Tate Modern picks Korean Sculptor, Mire Lee to set up Turbine Hall
Nao Yim
yimnao@naver.com | 2024-02-15 22:15:17
The Tate Modern Museum, a contemporary art museum in London, England, has commissioned Korean sculptor Mire Lee to install the works in the turbine hall in the museum.
Lee is a rising star sculptor in the global art world and is famous for producing and exhibiting grand and epic works using rather horror-looking elements such as guts and bones.
The artist was born in Korea and majored in sculpture and media art at Seoul National University, before moving back and forth between Seoul and Amsterdam. She has held solo exhibitions at major galleries around the world, including the Frankfurt Museum of Modern Art, the Tinakim Gallery in New York, and the Hague Museum of Art.
Her works are generally far from the beauty perceived by the public. They have rather bizarre and bizarre appearances, thereby exuding eye-watering charm and strength.
Her work depicts the intestines of animals hanging on an iron bar and drooping wet mucus and uses the torn cloth to create an environment like a whale's belly with only bleak bones.
Through these original works, the artist expresses the coexistence of fear and beauty, strength, and fragility of the finiteness of life. Glycerin, silicone, etc. are added to materials that can only be used in construction sites, such as cement, resin, and iron rods, and they work as if they are living organisms or machines with biological functions.

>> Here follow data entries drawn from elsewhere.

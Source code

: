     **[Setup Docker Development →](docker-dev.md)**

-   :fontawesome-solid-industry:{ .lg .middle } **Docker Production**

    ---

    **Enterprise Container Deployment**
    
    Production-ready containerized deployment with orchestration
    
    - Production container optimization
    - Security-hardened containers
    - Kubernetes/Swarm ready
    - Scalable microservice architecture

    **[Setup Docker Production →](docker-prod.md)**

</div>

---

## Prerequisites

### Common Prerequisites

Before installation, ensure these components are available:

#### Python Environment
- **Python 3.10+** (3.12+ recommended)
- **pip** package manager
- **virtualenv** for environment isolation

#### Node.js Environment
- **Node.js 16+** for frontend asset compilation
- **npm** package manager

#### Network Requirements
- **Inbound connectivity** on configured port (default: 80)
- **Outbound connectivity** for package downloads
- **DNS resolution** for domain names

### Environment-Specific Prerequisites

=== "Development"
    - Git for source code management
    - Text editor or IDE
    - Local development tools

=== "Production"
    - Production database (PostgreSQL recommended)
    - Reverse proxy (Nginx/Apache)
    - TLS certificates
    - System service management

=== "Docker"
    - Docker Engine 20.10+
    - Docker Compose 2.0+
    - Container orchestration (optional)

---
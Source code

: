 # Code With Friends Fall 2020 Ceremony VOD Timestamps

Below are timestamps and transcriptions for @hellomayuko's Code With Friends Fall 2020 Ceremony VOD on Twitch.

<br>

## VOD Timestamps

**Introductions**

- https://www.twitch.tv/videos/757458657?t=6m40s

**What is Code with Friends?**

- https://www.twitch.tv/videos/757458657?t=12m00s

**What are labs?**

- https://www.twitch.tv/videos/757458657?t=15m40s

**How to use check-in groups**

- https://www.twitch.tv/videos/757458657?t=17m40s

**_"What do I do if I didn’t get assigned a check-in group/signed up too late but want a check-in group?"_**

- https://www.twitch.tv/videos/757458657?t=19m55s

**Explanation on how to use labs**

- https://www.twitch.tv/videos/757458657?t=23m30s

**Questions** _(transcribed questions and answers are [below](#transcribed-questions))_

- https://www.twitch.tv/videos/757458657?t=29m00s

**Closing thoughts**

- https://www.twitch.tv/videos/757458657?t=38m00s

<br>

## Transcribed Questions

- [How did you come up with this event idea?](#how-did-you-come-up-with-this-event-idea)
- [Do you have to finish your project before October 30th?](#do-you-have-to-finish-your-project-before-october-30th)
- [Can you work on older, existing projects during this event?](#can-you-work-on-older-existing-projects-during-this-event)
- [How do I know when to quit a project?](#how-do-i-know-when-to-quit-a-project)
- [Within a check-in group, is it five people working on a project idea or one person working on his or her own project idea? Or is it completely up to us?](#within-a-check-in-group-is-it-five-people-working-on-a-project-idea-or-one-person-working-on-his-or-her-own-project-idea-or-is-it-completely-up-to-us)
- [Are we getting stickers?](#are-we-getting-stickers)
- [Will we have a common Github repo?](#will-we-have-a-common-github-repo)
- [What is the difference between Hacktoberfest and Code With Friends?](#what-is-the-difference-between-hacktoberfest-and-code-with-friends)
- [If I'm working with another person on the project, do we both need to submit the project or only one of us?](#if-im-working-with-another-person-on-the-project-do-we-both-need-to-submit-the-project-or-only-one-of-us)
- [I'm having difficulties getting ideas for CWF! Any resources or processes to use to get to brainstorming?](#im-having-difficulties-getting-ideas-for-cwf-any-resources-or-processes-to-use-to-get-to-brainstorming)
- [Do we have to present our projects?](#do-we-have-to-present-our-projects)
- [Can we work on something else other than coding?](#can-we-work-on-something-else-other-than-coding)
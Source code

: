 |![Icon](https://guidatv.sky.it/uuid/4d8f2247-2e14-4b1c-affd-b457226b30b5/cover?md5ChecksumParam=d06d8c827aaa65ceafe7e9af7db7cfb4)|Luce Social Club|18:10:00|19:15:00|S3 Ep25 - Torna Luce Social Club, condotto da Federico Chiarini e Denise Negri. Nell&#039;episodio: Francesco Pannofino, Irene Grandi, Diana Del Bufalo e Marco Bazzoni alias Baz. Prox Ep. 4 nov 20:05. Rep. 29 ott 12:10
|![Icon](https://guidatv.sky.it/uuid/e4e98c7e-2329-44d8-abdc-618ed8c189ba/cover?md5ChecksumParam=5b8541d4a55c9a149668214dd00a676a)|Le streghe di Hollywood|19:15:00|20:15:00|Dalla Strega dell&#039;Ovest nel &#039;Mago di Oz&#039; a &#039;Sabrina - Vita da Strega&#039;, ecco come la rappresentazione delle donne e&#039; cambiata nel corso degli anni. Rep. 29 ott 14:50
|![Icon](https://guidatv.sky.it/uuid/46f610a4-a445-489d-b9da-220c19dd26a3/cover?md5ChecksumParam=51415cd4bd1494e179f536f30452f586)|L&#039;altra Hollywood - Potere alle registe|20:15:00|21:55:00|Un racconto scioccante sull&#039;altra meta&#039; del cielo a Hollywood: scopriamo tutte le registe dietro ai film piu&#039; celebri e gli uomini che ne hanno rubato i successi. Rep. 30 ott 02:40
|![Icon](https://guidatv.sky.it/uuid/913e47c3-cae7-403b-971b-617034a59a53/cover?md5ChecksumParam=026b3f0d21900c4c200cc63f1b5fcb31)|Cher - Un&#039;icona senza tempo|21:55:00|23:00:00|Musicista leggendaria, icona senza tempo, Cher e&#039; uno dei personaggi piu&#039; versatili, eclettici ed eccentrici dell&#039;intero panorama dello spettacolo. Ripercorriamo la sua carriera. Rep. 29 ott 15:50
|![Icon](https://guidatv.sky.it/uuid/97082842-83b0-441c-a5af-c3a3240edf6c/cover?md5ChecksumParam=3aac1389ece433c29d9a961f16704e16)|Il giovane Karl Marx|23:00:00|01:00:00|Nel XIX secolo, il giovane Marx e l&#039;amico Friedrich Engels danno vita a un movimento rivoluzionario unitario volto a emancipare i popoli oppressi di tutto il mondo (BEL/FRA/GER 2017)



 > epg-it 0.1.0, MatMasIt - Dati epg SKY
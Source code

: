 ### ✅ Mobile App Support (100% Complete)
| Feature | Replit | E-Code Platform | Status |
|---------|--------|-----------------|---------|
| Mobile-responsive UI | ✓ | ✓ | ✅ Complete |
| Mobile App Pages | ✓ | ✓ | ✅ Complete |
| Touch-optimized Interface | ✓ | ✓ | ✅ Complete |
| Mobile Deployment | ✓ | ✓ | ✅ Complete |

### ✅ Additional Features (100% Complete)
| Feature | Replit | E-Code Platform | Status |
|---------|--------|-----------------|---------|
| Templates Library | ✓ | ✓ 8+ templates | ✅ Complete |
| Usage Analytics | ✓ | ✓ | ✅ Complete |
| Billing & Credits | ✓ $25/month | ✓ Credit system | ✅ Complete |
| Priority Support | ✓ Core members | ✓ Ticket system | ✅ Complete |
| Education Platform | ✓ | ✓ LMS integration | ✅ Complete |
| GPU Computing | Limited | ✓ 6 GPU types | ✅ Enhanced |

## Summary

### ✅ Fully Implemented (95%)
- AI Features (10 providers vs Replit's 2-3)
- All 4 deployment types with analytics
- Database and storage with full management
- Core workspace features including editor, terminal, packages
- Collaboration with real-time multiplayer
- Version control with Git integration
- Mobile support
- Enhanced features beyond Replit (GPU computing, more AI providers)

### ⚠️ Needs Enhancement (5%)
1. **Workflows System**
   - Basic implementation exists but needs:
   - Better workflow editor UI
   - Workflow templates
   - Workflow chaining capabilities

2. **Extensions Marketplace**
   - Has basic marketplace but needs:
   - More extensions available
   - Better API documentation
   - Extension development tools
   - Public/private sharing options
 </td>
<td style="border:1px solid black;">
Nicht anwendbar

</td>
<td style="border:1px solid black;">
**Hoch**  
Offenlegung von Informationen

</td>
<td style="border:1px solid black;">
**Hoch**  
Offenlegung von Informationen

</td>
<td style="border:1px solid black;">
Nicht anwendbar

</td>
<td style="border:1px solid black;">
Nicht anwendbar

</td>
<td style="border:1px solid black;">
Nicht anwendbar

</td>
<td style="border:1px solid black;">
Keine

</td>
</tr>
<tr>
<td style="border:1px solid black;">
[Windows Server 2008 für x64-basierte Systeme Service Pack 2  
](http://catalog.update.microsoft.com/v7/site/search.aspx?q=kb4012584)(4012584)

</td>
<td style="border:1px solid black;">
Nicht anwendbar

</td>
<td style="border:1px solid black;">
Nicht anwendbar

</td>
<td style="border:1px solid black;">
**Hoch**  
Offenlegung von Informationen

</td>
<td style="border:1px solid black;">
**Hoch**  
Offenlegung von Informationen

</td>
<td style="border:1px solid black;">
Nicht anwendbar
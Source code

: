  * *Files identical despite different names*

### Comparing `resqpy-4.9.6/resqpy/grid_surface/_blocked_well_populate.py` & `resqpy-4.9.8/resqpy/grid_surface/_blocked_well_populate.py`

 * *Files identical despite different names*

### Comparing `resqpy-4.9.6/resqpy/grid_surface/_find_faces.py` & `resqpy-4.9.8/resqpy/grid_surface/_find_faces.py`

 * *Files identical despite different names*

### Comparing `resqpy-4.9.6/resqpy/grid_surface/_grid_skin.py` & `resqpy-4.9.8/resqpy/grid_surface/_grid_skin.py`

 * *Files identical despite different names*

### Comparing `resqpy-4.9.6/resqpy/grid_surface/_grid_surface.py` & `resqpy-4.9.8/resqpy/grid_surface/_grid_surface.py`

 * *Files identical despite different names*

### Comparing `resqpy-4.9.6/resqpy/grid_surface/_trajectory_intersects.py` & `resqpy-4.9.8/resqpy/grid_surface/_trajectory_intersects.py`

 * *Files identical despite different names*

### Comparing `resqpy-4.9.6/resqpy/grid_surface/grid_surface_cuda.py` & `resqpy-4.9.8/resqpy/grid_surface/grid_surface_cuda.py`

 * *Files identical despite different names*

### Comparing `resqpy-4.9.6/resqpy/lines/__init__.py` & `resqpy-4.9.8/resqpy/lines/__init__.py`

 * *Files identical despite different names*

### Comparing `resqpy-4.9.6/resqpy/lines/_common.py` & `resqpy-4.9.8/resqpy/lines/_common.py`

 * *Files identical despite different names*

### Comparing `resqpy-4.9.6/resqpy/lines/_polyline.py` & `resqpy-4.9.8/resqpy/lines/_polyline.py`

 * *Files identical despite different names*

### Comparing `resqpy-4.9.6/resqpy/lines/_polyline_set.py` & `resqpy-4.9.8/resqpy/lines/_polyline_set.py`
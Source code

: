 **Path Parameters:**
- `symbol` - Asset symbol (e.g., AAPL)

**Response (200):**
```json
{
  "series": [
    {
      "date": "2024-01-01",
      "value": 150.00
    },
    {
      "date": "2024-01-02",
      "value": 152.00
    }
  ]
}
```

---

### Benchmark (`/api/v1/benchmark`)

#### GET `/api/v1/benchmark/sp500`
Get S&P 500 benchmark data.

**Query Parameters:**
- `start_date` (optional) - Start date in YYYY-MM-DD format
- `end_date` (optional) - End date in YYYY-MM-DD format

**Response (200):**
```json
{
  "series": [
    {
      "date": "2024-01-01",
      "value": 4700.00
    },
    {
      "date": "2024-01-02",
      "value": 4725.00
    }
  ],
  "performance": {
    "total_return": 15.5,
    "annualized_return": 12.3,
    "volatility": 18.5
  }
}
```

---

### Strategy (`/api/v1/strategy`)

Taking advantage of this personality, Lee also presents video work or sculpture work using text and expands his artistic worldview across various genres.
She will be working as the ninth annual artist of the Hyundai Commission to transform Tate Modern's Turbine Hall starting this October. The event is part of an extensive partnership project between Hyundai Motor and the museum, which will run until 2026.